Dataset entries
───

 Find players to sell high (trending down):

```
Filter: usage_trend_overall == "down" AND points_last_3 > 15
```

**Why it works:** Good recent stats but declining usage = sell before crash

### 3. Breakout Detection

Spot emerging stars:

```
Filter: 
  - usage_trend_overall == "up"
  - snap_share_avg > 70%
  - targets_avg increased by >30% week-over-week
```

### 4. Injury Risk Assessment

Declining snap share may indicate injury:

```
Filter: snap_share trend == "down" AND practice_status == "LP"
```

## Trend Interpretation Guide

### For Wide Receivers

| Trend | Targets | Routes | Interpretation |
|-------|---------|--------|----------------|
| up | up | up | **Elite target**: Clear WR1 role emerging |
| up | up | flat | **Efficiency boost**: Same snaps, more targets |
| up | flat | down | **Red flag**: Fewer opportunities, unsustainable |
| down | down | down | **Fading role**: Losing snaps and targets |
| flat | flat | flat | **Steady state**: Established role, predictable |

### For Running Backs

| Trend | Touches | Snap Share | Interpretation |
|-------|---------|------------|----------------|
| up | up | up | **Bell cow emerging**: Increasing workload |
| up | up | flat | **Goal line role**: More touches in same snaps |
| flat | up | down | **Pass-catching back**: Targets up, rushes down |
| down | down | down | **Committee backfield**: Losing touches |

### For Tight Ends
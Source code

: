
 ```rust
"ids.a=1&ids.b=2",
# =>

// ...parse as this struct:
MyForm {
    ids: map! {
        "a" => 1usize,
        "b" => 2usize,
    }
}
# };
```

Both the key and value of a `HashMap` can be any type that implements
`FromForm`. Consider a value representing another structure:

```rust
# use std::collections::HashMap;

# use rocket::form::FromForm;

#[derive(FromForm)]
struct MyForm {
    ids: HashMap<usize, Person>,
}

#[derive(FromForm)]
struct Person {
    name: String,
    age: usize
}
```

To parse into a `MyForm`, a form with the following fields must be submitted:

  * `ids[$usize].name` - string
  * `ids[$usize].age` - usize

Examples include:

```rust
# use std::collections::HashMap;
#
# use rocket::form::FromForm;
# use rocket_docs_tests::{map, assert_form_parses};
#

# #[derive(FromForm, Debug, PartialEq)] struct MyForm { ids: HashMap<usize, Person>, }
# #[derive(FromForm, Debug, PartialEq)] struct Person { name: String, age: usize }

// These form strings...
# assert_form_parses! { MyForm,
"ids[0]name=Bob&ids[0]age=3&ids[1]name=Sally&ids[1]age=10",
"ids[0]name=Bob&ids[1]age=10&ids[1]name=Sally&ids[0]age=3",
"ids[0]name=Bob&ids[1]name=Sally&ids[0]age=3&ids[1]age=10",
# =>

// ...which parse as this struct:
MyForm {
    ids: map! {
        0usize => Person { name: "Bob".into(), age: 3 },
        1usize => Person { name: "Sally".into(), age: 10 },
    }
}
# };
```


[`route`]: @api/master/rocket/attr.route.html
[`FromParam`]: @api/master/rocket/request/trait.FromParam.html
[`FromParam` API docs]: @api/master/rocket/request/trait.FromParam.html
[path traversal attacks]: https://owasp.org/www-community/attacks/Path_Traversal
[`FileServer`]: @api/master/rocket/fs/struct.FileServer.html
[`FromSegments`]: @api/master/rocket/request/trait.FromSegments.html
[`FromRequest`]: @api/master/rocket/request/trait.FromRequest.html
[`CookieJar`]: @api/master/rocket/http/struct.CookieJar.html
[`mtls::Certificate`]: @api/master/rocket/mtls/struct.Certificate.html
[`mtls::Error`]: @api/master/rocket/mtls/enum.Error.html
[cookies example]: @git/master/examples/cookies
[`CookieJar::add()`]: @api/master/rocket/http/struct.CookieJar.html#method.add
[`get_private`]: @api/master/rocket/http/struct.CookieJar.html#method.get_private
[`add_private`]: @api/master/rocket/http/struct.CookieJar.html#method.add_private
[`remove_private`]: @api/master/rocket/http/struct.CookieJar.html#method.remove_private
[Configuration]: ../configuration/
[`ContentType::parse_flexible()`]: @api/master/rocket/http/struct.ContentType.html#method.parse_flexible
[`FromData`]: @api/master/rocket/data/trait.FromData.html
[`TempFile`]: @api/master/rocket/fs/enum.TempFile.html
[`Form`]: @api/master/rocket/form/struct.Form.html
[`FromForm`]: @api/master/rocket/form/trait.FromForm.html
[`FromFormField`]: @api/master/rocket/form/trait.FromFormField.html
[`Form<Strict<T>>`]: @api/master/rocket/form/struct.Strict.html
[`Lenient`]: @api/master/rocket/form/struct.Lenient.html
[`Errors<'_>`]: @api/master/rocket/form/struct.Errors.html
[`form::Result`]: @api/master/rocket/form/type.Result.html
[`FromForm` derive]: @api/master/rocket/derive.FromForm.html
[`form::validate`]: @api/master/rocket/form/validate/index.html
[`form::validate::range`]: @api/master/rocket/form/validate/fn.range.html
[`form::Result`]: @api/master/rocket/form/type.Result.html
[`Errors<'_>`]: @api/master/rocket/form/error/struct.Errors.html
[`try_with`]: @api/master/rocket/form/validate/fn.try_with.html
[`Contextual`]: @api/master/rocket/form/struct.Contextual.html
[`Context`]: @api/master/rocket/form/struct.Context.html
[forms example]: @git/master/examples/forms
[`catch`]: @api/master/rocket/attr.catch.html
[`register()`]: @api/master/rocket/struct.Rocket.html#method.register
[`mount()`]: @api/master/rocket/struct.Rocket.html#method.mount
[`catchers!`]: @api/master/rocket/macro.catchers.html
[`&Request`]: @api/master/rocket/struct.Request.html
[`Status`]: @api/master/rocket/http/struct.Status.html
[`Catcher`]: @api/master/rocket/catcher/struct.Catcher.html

───

### Task instructions
Please return a copy of each line in the entries that has the string "method".

### Task solution
[`CookieJar::add()`]: @api/master/rocket/http/struct.CookieJar.html#method.add
[`get_private`]: @api/master/rocket/http/struct.CookieJar.html#method.get_private
[`add_private`]: @api/master/rocket/http/struct.CookieJar.html#method.add_private
[`remove_private`]: @api/master/rocket/http/struct.CookieJar.html#method.remove_private
[`ContentType::parse_flexible()`]: @api/master/rocket/http/struct.ContentType.html#method.parse_flexible
[`register()`]: @api/master/rocket/struct.Rocket.html#method.register
[`mount()`]: @api/master/rocket/struct.Rocket.html#method.mount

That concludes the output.